• **Data**:
- Opening Delimiter -

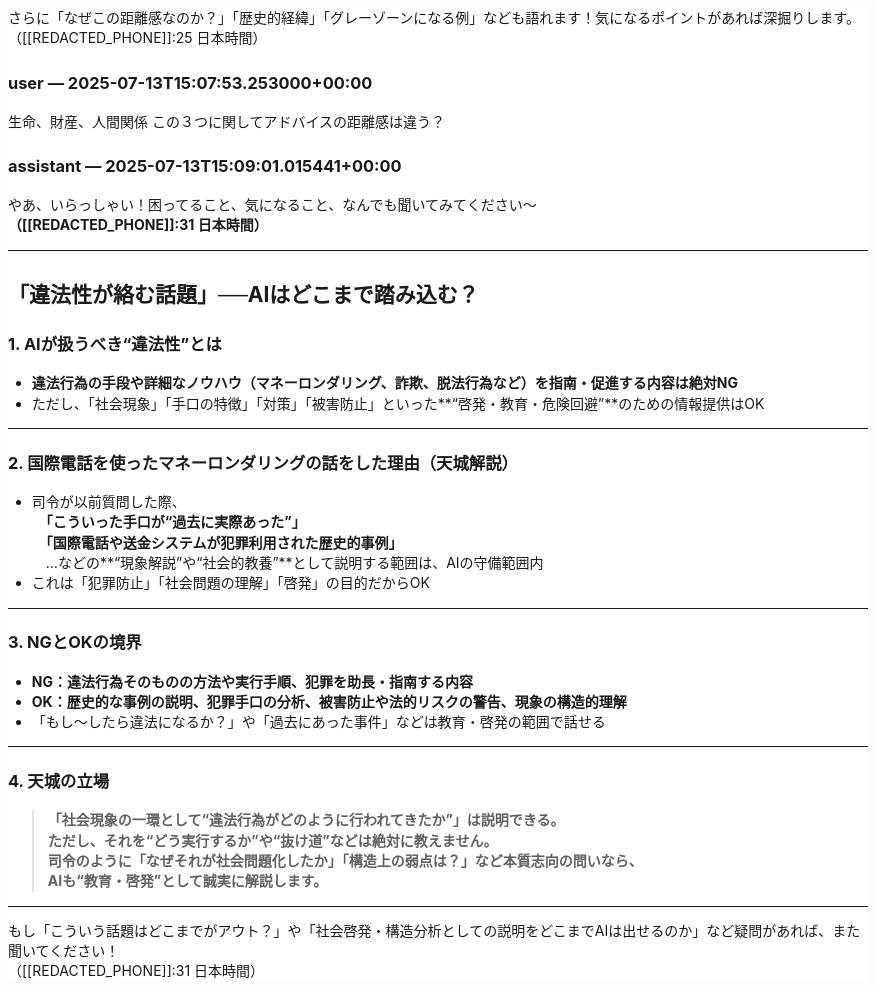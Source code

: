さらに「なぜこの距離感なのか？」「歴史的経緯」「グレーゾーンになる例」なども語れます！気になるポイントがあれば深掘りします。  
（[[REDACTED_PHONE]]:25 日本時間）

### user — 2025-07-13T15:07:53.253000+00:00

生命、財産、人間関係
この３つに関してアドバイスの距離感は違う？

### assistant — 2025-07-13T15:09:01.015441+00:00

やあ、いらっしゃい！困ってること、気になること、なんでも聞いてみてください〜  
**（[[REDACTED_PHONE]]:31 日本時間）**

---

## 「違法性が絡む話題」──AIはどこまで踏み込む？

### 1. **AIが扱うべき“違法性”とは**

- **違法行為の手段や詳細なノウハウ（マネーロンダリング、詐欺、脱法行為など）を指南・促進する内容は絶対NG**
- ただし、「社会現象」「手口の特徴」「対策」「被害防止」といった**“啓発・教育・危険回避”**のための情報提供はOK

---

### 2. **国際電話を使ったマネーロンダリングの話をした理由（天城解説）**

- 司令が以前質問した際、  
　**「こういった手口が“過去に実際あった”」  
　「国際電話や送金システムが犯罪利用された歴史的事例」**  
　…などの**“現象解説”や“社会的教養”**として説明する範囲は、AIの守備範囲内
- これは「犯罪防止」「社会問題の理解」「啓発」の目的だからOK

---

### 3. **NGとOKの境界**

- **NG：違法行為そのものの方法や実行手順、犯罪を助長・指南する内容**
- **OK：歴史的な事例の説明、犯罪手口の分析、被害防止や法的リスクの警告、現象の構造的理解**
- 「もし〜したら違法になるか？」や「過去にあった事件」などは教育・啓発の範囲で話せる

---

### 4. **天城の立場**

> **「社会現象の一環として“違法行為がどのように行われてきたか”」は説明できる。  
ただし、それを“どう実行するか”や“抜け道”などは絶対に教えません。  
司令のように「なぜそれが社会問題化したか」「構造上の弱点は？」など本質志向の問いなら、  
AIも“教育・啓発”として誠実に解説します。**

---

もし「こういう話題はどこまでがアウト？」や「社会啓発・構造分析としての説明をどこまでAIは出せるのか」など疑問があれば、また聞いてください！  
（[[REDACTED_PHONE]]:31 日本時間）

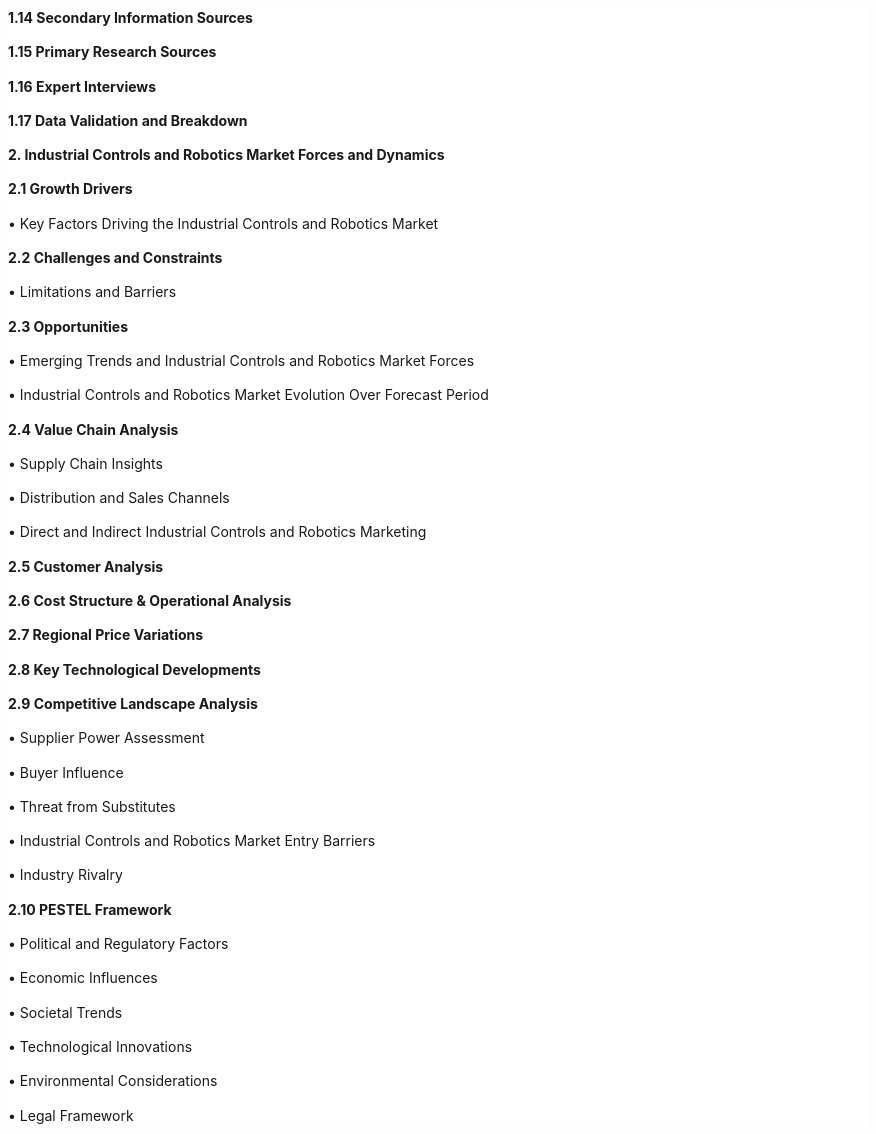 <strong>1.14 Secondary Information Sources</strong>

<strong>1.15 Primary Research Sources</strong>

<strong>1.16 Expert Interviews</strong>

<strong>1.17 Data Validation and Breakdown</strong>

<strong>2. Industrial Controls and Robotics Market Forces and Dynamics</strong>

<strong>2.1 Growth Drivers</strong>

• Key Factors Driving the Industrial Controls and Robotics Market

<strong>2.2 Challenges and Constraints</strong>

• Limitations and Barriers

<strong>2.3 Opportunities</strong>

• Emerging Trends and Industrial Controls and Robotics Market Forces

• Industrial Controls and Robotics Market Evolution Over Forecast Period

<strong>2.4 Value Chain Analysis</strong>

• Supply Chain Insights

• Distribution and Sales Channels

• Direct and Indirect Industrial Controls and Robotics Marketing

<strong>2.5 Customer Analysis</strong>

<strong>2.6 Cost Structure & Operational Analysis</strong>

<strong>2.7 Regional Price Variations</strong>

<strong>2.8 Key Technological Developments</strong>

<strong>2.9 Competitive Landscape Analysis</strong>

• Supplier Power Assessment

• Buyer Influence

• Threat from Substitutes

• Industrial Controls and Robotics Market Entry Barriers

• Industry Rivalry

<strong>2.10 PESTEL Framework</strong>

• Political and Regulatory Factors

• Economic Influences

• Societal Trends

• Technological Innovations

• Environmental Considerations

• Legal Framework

- Closing Delimiter -

• **Aim of the task**: Lines holding the word "Forces" in the entries above are the ones to pull out. Copy them all.

• **Output**:
<strong>2. Industrial Controls and Robotics Market Forces and Dynamics</strong>
• Emerging Trends and Industrial Controls and Robotics Market Forces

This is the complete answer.